Last week’s article called for higher, but the extent of this week’s move is surprising. The S&P 500 (SPY) blasted through 4400 to a Friday peak of 4448 as the Fed finally paused.
Never mind that a pause was almost completely expected, never mind that the FOMC projected two further hikes instead of just one – former bears turned bullish and had to chase the rally at any price. But, how long can this continue? Is the S&P500 making a blow off top?
To answer these questions, a variety of technical analysis techniques will be applied to the S&P 500 in multiple timeframes. The aim is to provide an actionable guide with directional bias, important levels and expectations for price action. I will then use the evidence to make a call for the week ahead.
S&P 500 Monthly
The June bar keeps on rising and is through 4325 resistance. 4325 should now hold for a bullish bias and a close back below would be a negative sign.
There is minor resistance at the 76.4% Fib at 4505, followed by monthly references starting at 4593.
4325 is potential support, then 4230 at last month’s high, with 4195-200 a major level just below.
An upside Demark exhaustion count is on bar 6 (of 9).
S&P 500 Weekly
This week’s pattern is similar to last week’s as a new weekly high was made on Friday but faded. Again, as the close was well off the weekly high, we can’t expect any immediate (i.e. on Tuesday) follow through above 4448.
While the weekly bar is bullish and any reversal pattern ideally needs a higher high, we can’t rule anything out after such a large rally. The bar is actually very similar to the one created in the week starting the 30th January, and we can see that back then the rally rolled over into a large correction. This is something to monitor in the coming weeks if new highs are not made.
4505-4512 is the next resistance.
4322-25 is now initial support.
An upside (Demark) exhaustion count will be on bar 6 (of 9) next week.
S&P 500 Daily
The daily Demark exhaustion failed after only a one bar reaction. With such a strong move higher, it seems either a second count or the higher timeframes need to line up before any substantial effect will be seen.

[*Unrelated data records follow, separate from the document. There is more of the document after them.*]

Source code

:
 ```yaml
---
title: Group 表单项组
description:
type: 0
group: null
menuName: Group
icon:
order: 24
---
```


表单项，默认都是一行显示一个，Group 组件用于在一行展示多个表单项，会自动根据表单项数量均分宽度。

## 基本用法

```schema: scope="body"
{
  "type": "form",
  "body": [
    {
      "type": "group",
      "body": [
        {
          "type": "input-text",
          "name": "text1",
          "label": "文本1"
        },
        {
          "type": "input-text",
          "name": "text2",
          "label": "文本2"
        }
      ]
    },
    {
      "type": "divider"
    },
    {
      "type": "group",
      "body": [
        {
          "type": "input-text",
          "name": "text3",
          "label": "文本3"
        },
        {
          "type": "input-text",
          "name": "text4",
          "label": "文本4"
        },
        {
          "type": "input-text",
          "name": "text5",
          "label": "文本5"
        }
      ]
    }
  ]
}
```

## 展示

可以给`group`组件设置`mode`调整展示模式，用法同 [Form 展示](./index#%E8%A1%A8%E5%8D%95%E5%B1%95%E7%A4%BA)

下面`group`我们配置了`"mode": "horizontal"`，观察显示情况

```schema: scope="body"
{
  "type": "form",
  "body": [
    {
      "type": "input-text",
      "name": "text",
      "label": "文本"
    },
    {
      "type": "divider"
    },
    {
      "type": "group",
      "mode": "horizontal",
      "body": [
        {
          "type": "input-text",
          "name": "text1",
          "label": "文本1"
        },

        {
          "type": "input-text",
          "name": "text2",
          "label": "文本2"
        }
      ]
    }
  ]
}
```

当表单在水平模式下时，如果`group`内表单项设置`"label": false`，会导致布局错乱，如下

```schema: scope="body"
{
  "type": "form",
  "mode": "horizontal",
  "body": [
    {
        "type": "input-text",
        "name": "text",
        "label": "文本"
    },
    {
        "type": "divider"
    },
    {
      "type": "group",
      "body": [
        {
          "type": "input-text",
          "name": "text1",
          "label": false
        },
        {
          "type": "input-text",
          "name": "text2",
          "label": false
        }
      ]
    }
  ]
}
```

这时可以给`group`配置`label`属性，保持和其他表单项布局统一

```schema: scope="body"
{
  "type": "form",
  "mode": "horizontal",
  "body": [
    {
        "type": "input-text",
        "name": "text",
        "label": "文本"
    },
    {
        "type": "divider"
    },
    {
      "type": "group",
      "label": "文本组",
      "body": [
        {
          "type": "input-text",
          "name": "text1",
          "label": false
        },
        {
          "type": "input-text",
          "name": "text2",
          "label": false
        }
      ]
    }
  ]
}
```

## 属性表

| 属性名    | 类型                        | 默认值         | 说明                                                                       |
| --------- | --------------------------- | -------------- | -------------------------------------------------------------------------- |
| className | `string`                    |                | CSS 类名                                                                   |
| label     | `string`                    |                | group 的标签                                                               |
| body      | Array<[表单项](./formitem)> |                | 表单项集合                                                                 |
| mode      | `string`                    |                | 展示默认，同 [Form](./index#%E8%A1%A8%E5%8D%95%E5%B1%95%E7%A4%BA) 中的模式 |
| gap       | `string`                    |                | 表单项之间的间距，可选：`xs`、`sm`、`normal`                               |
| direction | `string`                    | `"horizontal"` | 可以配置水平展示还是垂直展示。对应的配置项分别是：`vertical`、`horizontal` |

A clear trend channel has held since the 24th May low and this marked both Wednesday’s low and Friday’s high. This is best viewed on an intraday chart –
Friday’s bar created a decent looking reversal as the gap up was sold aggressively and the session closed right on the lows. Follow through to the downside is therefore expected on Tuesday’s re-open and this should test the channel again at 4375-80.
Resistance is at 4505 from the weekly chart.
As mentioned earlier, the channel lows around 4375 are the first significant support level. There are also various minor supports created during last week’s rally, with Thursday’s 4362 low (the start of the large rally) and 4337 potential areas of interest.
A new upside exhaustion (Demark) will be on bar 7 on Tuesday and could prompt a reaction from Wednesday onwards should new highs be made.
Events Next Week
Markets are closed on Monday for the Juneteenth holiday.
No top tier data is scheduled for release next week. The main events are the various FOMC speeches and Chair Powell’s testimony on the Semi-Annual Monetary Policy Report on Wednesday and Thursday.
The equity rally ignored the hawkish backdrop last week. Two hikes instead of just one were projected in the FOMC dot plots, and it seems stock buyers either doubt the Fed will hike again, or don’t yet care. Certainly the pause in June was an odd decision if hikes are likely in July and August, but it may have something to do with liquidity issues in the wake of the debt ceiling deal. Bond markets have already priced in 17bps of tightening in July and Powell et al could make it even more certain next week.
Probable Moves Next Week
The S&P500 is overextended as traders chased the rally and bought at any price despite hawkish signals. Friday’s move signaled what should be the start of a move to flush these late buyers out. Weakness is expected on Tuesday for at least a move below Friday’s 4407 low to around 4375-80 and the channel lows. This is test for momentum, but not necessarily key to the whole trend. As the channel low has already had four touches, I’d expect a small bounce followed by a break lower to 4325-37 late in the week. 4325 is a key inflection level and needs to hold to maintain the bullish bias.
Due to the lack of higher timeframe exhaustion or signs of reversal, I think any dip next week is likely a reaction to overextension rather than the start of a major downswing. A move to 4325 would undo the entire post-FOMC rally and put every ‘Fed pause’ buyer underwater. Once this is achieved, the trend can rebuild.